[Opening DATASET ENTRIES section]
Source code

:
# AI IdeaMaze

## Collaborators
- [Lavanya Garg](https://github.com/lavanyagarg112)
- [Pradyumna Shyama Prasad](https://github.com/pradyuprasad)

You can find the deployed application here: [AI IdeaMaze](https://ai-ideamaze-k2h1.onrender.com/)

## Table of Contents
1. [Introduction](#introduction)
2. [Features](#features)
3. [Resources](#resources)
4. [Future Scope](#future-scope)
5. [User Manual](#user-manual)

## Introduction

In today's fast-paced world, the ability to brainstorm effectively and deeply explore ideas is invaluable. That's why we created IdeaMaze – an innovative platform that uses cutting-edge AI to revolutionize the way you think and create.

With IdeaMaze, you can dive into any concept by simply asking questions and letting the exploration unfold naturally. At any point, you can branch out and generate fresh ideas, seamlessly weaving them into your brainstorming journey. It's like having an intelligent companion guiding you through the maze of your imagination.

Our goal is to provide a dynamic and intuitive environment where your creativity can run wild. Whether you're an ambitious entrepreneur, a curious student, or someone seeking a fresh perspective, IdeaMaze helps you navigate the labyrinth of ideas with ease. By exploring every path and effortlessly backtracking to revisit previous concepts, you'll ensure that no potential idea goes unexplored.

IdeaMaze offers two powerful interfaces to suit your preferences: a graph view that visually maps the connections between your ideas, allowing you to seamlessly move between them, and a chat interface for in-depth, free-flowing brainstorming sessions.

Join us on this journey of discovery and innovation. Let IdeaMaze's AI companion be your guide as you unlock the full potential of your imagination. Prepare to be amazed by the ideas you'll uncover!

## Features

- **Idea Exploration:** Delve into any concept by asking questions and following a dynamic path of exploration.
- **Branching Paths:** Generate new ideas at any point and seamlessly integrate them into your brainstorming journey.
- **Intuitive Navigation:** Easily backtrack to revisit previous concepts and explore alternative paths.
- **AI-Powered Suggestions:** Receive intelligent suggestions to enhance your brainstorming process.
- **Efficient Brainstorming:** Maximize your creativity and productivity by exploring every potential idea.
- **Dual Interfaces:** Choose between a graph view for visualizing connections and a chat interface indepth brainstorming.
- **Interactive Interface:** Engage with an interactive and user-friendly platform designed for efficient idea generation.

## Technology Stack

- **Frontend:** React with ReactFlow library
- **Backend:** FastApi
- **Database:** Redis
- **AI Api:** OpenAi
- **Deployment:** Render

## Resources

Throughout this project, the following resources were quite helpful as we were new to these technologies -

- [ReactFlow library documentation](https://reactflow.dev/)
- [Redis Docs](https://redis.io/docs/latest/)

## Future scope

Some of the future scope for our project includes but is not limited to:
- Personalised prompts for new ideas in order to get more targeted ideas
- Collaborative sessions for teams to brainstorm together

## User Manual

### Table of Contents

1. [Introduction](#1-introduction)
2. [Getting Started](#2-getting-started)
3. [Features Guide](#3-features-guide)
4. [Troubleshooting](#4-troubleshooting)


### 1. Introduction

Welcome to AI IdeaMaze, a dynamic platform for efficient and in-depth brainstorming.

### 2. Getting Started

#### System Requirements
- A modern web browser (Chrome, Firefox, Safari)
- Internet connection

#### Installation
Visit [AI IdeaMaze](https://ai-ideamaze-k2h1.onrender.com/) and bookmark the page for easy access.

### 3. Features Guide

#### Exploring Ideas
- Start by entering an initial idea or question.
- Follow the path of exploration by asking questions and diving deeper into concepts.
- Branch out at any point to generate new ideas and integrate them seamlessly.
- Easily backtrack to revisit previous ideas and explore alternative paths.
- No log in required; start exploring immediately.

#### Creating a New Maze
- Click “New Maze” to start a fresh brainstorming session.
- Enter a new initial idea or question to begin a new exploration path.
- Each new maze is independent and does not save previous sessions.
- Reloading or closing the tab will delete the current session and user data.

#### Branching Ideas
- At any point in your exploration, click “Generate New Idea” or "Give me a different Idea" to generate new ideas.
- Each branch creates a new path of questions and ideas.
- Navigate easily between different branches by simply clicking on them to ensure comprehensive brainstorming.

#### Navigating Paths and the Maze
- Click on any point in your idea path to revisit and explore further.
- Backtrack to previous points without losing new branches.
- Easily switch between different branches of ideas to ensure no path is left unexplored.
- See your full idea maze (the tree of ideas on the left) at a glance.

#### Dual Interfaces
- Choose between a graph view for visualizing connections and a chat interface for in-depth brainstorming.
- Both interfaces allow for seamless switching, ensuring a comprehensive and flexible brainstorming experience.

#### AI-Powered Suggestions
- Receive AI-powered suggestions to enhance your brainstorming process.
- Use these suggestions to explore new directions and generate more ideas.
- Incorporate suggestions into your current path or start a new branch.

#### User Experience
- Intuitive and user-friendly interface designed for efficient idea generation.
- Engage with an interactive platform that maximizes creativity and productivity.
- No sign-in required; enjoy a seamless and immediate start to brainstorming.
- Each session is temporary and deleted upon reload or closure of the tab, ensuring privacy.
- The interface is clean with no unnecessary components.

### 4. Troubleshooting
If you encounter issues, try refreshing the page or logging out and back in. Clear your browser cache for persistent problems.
[Closing DATASET ENTRIES section]
_WHAT THE EXERCISE ASKS_
All the lines above need to be retyped exactly, with nothing left out.

_ANSWER AREA_
Source code

:
# AI IdeaMaze

## Collaborators
- [Lavanya Garg](https://github.com/lavanyagarg112)
- [Pradyumna Shyama Prasad](https://github.com/pradyuprasad)

You can find the deployed application here: [AI IdeaMaze](https://ai-ideamaze-k2h1.onrender.com/)

## Table of Contents
1. [Introduction](#introduction)
2. [Features](#features)
3. [Resources](#resources)
4. [Future Scope](#future-scope)
5. [User Manual](#user-manual)

## Introduction

In today's fast-paced world, the ability to brainstorm effectively and deeply explore ideas is invaluable. That's why we created IdeaMaze – an innovative platform that uses cutting-edge AI to revolutionize the way you think and create.

With IdeaMaze, you can dive into any concept by simply asking questions and letting the exploration unfold naturally. At any point, you can branch out and generate fresh ideas, seamlessly weaving them into your brainstorming journey. It's like having an intelligent companion guiding you through the maze of your imagination.

Our goal is to provide a dynamic and intuitive environment where your creativity can run wild. Whether you're an ambitious entrepreneur, a curious student, or someone seeking a fresh perspective, IdeaMaze helps you navigate the labyrinth of ideas with ease. By exploring every path and effortlessly backtracking to revisit previous concepts, you'll ensure that no potential idea goes unexplored.

IdeaMaze offers two powerful interfaces to suit your preferences: a graph view that visually maps the connections between your ideas, allowing you to seamlessly move between them, and a chat interface for in-depth, free-flowing brainstorming sessions.

Join us on this journey of discovery and innovation. Let IdeaMaze's AI companion be your guide as you unlock the full potential of your imagination. Prepare to be amazed by the ideas you'll uncover!

## Features

- **Idea Exploration:** Delve into any concept by asking questions and following a dynamic path of exploration.
- **Branching Paths:** Generate new ideas at any point and seamlessly integrate them into your brainstorming journey.
- **Intuitive Navigation:** Easily backtrack to revisit previous concepts and explore alternative paths.
- **AI-Powered Suggestions:** Receive intelligent suggestions to enhance your brainstorming process.
- **Efficient Brainstorming:** Maximize your creativity and productivity by exploring every potential idea.
- **Dual Interfaces:** Choose between a graph view for visualizing connections and a chat interface indepth brainstorming.
- **Interactive Interface:** Engage with an interactive and user-friendly platform designed for efficient idea generation.

## Technology Stack

- **Frontend:** React with ReactFlow library
- **Backend:** FastApi
- **Database:** Redis
- **AI Api:** OpenAi
- **Deployment:** Render

## Resources

Throughout this project, the following resources were quite helpful as we were new to these technologies -

- [ReactFlow library documentation](https://reactflow.dev/)
- [Redis Docs](https://redis.io/docs/latest/)

## Future scope

Some of the future scope for our project includes but is not limited to:
- Personalised prompts for new ideas in order to get more targeted ideas
- Collaborative sessions for teams to brainstorm together

## User Manual

### Table of Contents

1. [Introduction](#1-introduction)
2. [Getting Started](#2-getting-started)
3. [Features Guide](#3-features-guide)
4. [Troubleshooting](#4-troubleshooting)


### 1. Introduction

Welcome to AI IdeaMaze, a dynamic platform for efficient and in-depth brainstorming.

### 2. Getting Started

#### System Requirements
- A modern web browser (Chrome, Firefox, Safari)
- Internet connection

#### Installation
Visit [AI IdeaMaze](https://ai-ideamaze-k2h1.onrender.com/) and bookmark the page for easy access.

### 3. Features Guide

#### Exploring Ideas
- Start by entering an initial idea or question.
- Follow the path of exploration by asking questions and diving deeper into concepts.
- Branch out at any point to generate new ideas and integrate them seamlessly.
- Easily backtrack to revisit previous ideas and explore alternative paths.
- No log in required; start exploring immediately.

#### Creating a New Maze
- Click “New Maze” to start a fresh brainstorming session.
- Enter a new initial idea or question to begin a new exploration path.
- Each new maze is independent and does not save previous sessions.
- Reloading or closing the tab will delete the current session and user data.

#### Branching Ideas
- At any point in your exploration, click “Generate New Idea” or "Give me a different Idea" to generate new ideas.
- Each branch creates a new path of questions and ideas.
- Navigate easily between different branches by simply clicking on them to ensure comprehensive brainstorming.

#### Navigating Paths and the Maze
- Click on any point in your idea path to revisit and explore further.
- Backtrack to previous points without losing new branches.
- Easily switch between different branches of ideas to ensure no path is left unexplored.
- See your full idea maze (the tree of ideas on the left) at a glance.

#### Dual Interfaces
- Choose between a graph view for visualizing connections and a chat interface for in-depth brainstorming.
- Both interfaces allow for seamless switching, ensuring a comprehensive and flexible brainstorming experience.

#### AI-Powered Suggestions
- Receive AI-powered suggestions to enhance your brainstorming process.
- Use these suggestions to explore new directions and generate more ideas.
- Incorporate suggestions into your current path or start a new branch.

#### User Experience
- Intuitive and user-friendly interface designed for efficient idea generation.
- Engage with an interactive platform that maximizes creativity and productivity.
- No sign-in required; enjoy a seamless and immediate start to brainstorming.
- Each session is temporary and deleted upon reload or closure of the tab, ensuring privacy.
- The interface is clean with no unnecessary components.

### 4. Troubleshooting
If you encounter issues, try refreshing the page or logging out and back in. Clear your browser cache for persistent problems.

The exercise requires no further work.